62A_4445 Dyer

By MATT BLOIS

Linda Dyer has a superpower that makes her very good at buying wedding gifts.

The Franklin antiques appraiser, who specializes in tribal arts in the Unites States, can walk through a thrift store and spot quality.

Recently, she found a $6 thrift store basket that turned out to be worth $400. She has also bought a set of Rosenthal China for her niece’s wedding from a thrift store.

“It’s a skill that anybody can acquire just by going to museums, going to auction houses, touching things,” she said. “It’s not because I’m a genius. You see quality.”

Dyer spent 12 years working as the director of the American Indian art department at the auction house Skinner in Boston. She also worked with Harvard’s Peabody Museum of ethnology, and has appeared on the PBS show Antiques Roadshow.

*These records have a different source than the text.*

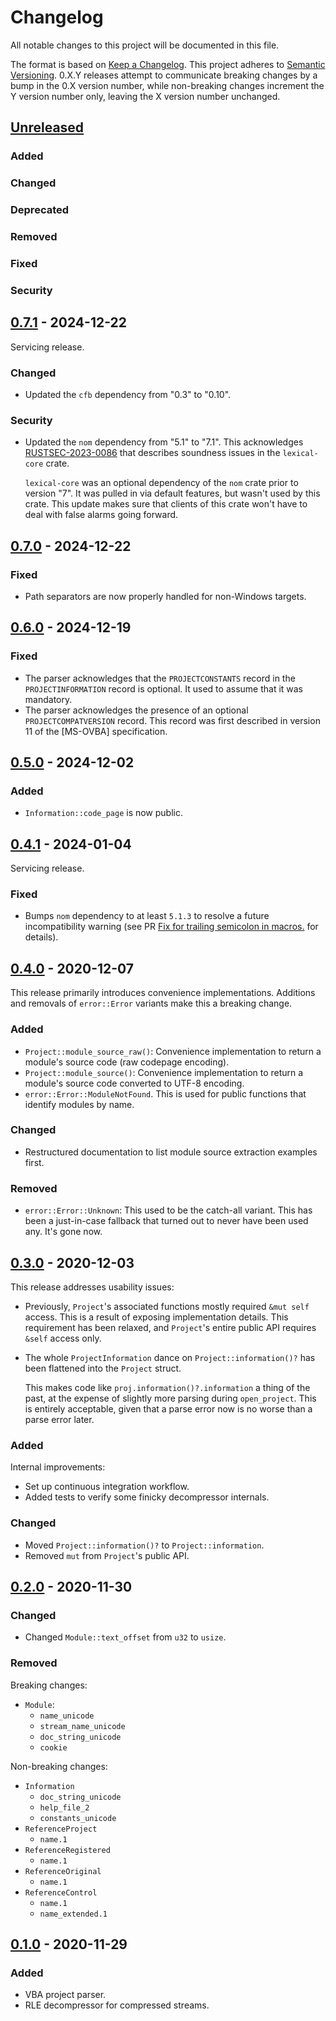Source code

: # Changelog

All notable changes to this project will be documented in this file.

The format is based on [Keep a Changelog](https://keepachangelog.com/en/1.0.0/). This project adheres to [Semantic Versioning](https://semver.org/spec/v2.0.0.html). 0.X.Y releases attempt to communicate breaking changes by a bump in the 0.X version number, while non-breaking changes increment the Y version number only, leaving the X version number unchanged.

## [Unreleased]

### Added
### Changed
### Deprecated
### Removed
### Fixed
### Security

## [0.7.1] - 2024-12-22

Servicing release.

### Changed

* Updated the `cfb` dependency from "0.3" to "0.10".

### Security

* Updated the `nom` dependency from "5.1" to "7.1". This acknowledges [RUSTSEC-2023-0086](https://rustsec.org/advisories/RUSTSEC-2023-0086.html) that describes soundness issues in the `lexical-core` crate.

  `lexical-core` was an optional dependency of the `nom` crate prior to version "7". It was pulled in via default features, but wasn't used by this crate. This update makes sure that clients of this crate won't have to deal with false alarms going forward.

## [0.7.0] - 2024-12-22

### Fixed

* Path separators are now properly handled for non-Windows targets.

## [0.6.0] - 2024-12-19

### Fixed

* The parser acknowledges that the `PROJECTCONSTANTS` record in the `PROJECTINFORMATION` record is optional. It used to assume that it was mandatory.
* The parser acknowledges the presence of an optional `PROJECTCOMPATVERSION` record. This record was first described in version 11 of the \[MS-OVBA\] specification.

## [0.5.0] - 2024-12-02

### Added

* `Information::code_page` is now public.

## [0.4.1] - 2024-01-04

Servicing release.

### Fixed

* Bumps `nom` dependency to at least `5.1.3` to resolve a future incompatibility warning (see PR [Fix for trailing semicolon in macros.](https://github.com/rust-bakery/nom/pull/1657) for details).

## [0.4.0] - 2020-12-07

This release primarily introduces convenience implementations. Additions and removals of `error::Error` variants make this a breaking change.

### Added

* `Project::module_source_raw()`: Convenience implementation to return a module's source code (raw codepage encoding).
* `Project::module_source()`: Convenience implementation to return a module's source code converted to UTF-8 encoding.
* `error::Error::ModuleNotFound`. This is used for public functions that identify modules by name.

### Changed

* Restructured documentation to list module source extraction examples first.

### Removed

* `error::Error::Unknown`: This used to be the catch-all variant. This has been a just-in-case fallback that turned out to never have been used any. It's gone now.

## [0.3.0] - 2020-12-03

This release addresses usability issues:

* Previously, `Project`'s associated functions mostly required `&mut self` access. This is a result of exposing implementation details. This requirement has been relaxed, and `Project`'s entire public API requires `&self` access only.
* The whole `ProjectInformation` dance on `Project::information()?` has been flattened into the `Project` struct.

  This makes code like `proj.information()?.information` a thing of the past, at the expense of slightly more parsing during `open_project`. This is entirely acceptable, given that a parse error now is no worse than a parse error later.

### Added

Internal improvements:

* Set up continuous integration workflow.
* Added tests to verify some finicky decompressor internals.

### Changed

* Moved `Project::information()?` to `Project::information`.
* Removed `mut` from `Project`'s public API.

## [0.2.0] - 2020-11-30

### Changed

* Changed `Module::text_offset` from `u32` to `usize`.

### Removed

Breaking changes:

* `Module`:
  * `name_unicode`
  * `stream_name_unicode`
  * `doc_string_unicode`
  * `cookie`

Non-breaking changes:

* `Information`
  * `doc_string_unicode`
  * `help_file_2`
  * `constants_unicode`
* `ReferenceProject`
  * `name.1`
* `ReferenceRegistered`
  * `name.1`
* `ReferenceOriginal`
  * `name.1`
* `ReferenceControl`
  * `name.1`
  * `name_extended.1`

## [0.1.0] - 2020-11-29

### Added

- VBA project parser.
- RLE decompressor for compressed streams.

[Unreleased]: https://github.com/tim-weis/ovba/compare/0.7.1...HEAD
[0.7.1]: https://github.com/tim-weis/ovba/compare/0.7.0...0.7.1
[0.7.0]: https://github.com/tim-weis/ovba/compare/0.6.0...0.7.0
[0.6.0]: https://github.com/tim-weis/ovba/compare/0.5.0...0.6.0
[0.5.0]: https://github.com/tim-weis/ovba/compare/0.4.1...0.5.0
[0.4.1]: https://github.com/tim-weis/ovba/compare/0.4.0...0.4.1
[0.4.0]: https://github.com/tim-weis/ovba/compare/0.3.0...0.4.0
[0.3.0]: https://github.com/tim-weis/ovba/compare/0.2.0...0.3.0
[0.2.0]: https://github.com/tim-weis/ovba/compare/0.1.0...0.2.0
[0.1.0]: https://github.com/tim-weis/ovba/compare/827d416...0.1.0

Now, she’s an independent appraiser who helps families liquidating estates make sure that they aren’t throwing away valuable collectibles. She also works with auction houses and private clients.

Antique appraisers aren’t licensed. There are a few antique appraisal societies and museums that offer courses, but Dyer doesn’t have formal training.

She said she picked up observational skills from her parents, and from starting her own collection. 

“My parents had really good eyes, and I think it was just a transfer from them,” she said. “Plus, I was a curious child.”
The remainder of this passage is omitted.